Booze + Kathleen Sullivan = Morning regrets.
Who would want to spend a weekend with a bunch of tools from a weak firm with a bad reputation for overworking?
Former Stanford dean? What happened?
No, thanks!
worst...idea...ever
who wants to go on a 72-hour interview?
Why Deer Valley in the summer? That's like going to Vermont in March to see the leaves changing. Park City is really brown and ugly this time of year.
UGH: a weekend long interview? GROSS. (What would you even wear?) And not that it would, but if this caught on, how could you juggle firms doing this? (There are only so many weekend left after the harvard kids do their late OCI . . .) Who wants to see other students you know, worry about jockeying for position and the like? BLECH!
Aside from the valid point about being on a 72 hour interview, I would be concerned that my impressions would be even further subject to misleading representations by the firm in a controlled environment full of pre-screened associates and partners. In other words, how will you be able to peek into offices and see if associates are crying at their desks.
This is beyond stupid. These law students, if hired, aren't going to be at the firm for more than 4 years anyway.
Why would you want to work at a third rate shop like Quinn to begin with???
this is the most rediculous recruiting type event I have ever heard
Let me know what weekend, so I can avoid PC. Or maybe I will go -- just to be a fly on the wall when summer associates-to-be reenact "Kid Nation."
What is more obnoxious -- Park City during QE weekend, or Sundance? You decide.

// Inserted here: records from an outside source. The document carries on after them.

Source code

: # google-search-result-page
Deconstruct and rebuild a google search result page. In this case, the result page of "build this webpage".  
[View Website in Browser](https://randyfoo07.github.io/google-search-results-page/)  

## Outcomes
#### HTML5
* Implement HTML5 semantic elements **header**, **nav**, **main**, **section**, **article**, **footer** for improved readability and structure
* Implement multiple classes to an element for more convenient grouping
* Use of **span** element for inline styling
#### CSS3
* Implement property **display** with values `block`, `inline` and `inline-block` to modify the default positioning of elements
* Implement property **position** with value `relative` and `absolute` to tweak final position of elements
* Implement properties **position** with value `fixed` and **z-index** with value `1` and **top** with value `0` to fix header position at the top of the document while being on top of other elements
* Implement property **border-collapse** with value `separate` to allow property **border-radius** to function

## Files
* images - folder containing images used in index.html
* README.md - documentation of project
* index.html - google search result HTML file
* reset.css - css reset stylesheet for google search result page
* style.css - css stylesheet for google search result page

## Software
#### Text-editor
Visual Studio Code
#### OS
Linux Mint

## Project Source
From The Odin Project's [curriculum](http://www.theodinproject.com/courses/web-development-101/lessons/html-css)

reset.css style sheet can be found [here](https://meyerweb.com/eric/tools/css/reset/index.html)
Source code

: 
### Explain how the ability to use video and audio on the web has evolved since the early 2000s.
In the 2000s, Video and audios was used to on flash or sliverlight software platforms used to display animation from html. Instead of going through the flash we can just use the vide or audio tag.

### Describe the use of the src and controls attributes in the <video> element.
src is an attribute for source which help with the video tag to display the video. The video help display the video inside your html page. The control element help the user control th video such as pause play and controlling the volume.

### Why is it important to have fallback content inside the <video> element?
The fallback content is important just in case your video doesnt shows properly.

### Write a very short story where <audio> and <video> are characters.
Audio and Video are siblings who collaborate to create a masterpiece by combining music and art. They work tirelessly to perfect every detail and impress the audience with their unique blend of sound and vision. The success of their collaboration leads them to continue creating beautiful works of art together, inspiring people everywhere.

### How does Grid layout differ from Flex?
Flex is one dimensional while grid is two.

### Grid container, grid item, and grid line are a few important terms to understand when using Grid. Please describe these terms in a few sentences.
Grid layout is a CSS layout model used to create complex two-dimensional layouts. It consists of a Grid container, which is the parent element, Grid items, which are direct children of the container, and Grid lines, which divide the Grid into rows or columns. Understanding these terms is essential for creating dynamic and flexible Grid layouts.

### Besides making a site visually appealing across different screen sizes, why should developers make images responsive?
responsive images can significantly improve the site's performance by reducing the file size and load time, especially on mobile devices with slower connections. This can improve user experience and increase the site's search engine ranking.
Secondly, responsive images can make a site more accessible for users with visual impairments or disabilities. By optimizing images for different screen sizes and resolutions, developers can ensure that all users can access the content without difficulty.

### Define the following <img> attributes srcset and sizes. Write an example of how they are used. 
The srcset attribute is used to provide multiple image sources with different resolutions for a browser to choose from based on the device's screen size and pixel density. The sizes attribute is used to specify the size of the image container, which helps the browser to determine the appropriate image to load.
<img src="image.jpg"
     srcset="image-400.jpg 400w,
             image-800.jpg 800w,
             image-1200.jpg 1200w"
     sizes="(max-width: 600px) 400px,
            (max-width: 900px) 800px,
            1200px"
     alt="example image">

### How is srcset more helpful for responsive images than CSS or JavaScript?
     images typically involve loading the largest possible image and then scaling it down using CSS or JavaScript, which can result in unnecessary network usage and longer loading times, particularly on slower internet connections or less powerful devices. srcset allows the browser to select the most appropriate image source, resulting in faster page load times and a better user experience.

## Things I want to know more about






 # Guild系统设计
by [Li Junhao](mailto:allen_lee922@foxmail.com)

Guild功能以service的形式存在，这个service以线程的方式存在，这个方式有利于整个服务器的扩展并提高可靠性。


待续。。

Didn't Kathleen Sullivan fail the California bar? Utah's bar passage rates are high, so maybe there is hope?
I heard Kathleen Sullivan failed the California bar exam the first time she took it after she quit as Dean. Several Stanford students saw her take the exam but her name was not posted among the passers. Any truth to this?
Her firm bio says she was admitted in CA 2006.
I kind of like it. Trial by fire. As ex-biglaw, I think possibly the greatest determining factor of a young associate's happiness is whether s/he likes the people s/he's stuck working with. And really, if you enjoy a weekend with the folks, you'll probably be happy working with them.
On the other hand, I think 3:59 PM's statement is pretty important. You definitely want to see what the atmosphere of the office is like, for any firm you're considering.
I kind of like it. Trial by fire. As ex-biglaw, I think possibly the greatest determining factor of a young associate's happiness is whether s/he likes the people s/he's stuck working with. And really, if you enjoy a weekend with the folks, you'll probably be happy working with them.
On the other hand, I think 3:59 PM's statement is pretty important. You definitely want to see what the atmosphere of the office is like, for any firm you're considering. Though, I would hazard that if you're pretty serious about the firm, they'd be willing to fly you out on a separate day to do a meet and greet. Someone in law school actually recommended that as a great way to continue getting flown out to New York after callbacks had ended.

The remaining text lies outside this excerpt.